Records supplied below:

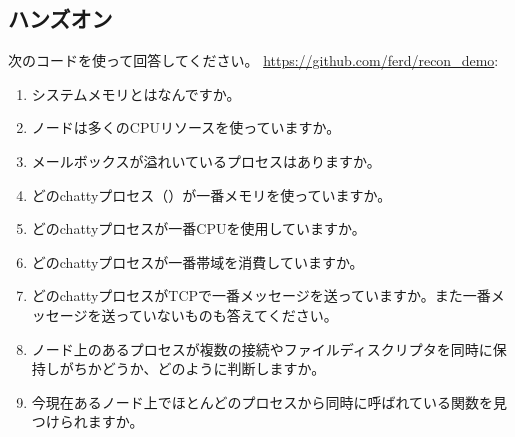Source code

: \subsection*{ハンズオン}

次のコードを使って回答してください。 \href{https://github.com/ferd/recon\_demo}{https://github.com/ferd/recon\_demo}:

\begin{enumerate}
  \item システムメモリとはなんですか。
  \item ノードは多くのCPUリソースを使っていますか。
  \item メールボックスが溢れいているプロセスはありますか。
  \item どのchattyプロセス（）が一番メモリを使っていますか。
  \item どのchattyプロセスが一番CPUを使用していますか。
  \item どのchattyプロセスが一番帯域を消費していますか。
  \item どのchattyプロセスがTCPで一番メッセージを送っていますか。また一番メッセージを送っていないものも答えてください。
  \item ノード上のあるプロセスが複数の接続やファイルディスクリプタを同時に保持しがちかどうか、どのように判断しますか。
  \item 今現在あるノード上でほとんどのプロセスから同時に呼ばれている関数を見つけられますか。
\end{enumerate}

End of Records supplied.
Records supplied below:

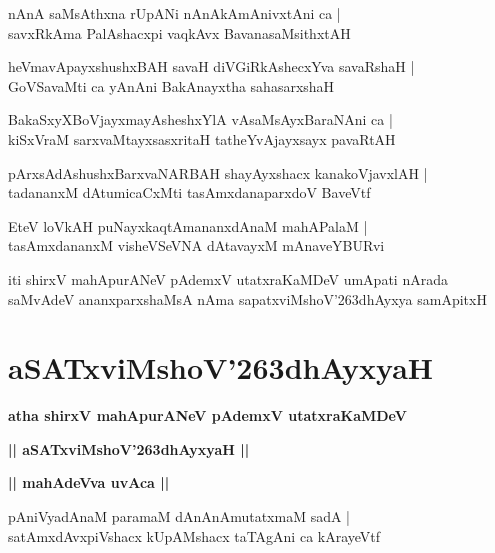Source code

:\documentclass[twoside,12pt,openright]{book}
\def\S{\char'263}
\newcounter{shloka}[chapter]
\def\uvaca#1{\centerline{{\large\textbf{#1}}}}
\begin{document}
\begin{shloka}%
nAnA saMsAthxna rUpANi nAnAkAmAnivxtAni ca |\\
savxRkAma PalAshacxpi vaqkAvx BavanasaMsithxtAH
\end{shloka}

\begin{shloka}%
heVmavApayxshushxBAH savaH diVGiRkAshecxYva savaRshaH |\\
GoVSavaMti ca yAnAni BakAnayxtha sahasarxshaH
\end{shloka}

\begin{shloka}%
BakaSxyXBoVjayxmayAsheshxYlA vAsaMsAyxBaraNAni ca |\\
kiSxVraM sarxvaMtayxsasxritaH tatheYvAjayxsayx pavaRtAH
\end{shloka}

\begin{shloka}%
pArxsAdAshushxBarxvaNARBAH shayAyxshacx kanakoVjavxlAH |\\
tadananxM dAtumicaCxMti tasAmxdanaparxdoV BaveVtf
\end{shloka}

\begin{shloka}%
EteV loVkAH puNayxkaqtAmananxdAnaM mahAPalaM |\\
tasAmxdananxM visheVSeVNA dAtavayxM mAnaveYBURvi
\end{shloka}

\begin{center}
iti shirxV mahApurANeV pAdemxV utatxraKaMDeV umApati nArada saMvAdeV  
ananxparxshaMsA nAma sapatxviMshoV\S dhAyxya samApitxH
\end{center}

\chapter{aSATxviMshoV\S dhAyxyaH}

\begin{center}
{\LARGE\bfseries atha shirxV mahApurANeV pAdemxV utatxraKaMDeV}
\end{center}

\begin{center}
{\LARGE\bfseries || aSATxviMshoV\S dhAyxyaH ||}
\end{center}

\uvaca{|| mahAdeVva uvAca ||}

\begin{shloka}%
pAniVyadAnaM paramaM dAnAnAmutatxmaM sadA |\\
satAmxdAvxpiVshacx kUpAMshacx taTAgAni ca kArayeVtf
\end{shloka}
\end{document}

End of Records supplied.
Records supplied below:

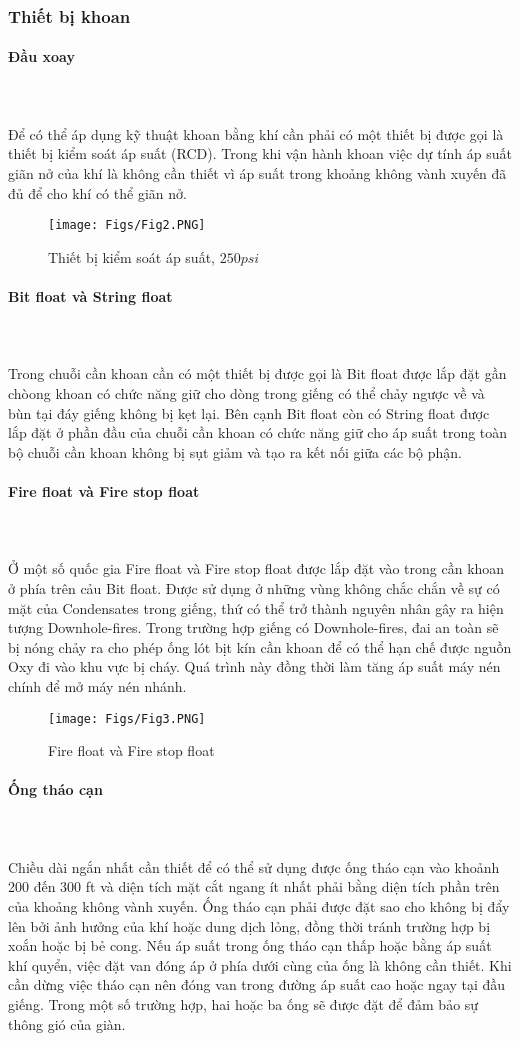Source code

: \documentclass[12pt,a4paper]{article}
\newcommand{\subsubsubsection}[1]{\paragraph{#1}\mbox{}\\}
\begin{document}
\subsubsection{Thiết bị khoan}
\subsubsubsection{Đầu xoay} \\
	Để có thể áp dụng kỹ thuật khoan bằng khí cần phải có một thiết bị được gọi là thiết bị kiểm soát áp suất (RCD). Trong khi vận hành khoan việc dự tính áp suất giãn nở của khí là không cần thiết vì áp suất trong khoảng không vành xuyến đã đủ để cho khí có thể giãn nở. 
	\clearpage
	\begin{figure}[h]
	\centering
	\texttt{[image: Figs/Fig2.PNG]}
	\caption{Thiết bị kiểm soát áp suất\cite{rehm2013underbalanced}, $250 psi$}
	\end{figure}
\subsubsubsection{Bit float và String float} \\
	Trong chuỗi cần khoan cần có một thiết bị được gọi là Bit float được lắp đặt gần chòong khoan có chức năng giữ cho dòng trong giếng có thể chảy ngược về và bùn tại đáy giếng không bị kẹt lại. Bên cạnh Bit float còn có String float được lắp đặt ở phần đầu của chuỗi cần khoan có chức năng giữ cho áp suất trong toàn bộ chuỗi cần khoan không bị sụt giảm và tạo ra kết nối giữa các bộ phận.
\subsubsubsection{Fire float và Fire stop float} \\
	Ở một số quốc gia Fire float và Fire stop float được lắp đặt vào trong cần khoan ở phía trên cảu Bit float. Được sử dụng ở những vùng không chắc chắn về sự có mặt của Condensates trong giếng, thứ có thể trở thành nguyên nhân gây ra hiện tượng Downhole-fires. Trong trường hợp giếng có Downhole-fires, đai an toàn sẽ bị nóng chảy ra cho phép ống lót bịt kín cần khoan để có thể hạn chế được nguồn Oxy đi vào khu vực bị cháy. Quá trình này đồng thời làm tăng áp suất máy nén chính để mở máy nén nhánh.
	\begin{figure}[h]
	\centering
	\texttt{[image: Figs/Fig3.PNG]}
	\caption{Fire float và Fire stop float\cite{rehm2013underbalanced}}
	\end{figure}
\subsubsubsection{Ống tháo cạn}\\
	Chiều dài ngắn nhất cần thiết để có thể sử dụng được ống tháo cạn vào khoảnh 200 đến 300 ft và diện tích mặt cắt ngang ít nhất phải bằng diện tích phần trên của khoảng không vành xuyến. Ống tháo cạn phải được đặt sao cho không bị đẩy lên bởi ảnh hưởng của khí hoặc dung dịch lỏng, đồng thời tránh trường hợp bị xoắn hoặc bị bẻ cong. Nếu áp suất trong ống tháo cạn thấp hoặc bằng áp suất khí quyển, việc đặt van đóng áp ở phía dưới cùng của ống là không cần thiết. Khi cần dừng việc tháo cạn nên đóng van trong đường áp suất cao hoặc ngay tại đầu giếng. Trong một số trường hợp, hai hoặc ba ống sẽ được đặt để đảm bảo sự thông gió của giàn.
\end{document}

End of Records supplied.

**What you need to do**
The expected answer is a copy of every line in the entries that holds the word "pAdemxV".

**Response to the exercise**
iti shirxV mahApurANeV pAdemxV utatxraKaMDeV umApati nArada saMvAdeV  
{\LARGE\bfseries atha shirxV mahApurANeV pAdemxV utatxraKaMDeV}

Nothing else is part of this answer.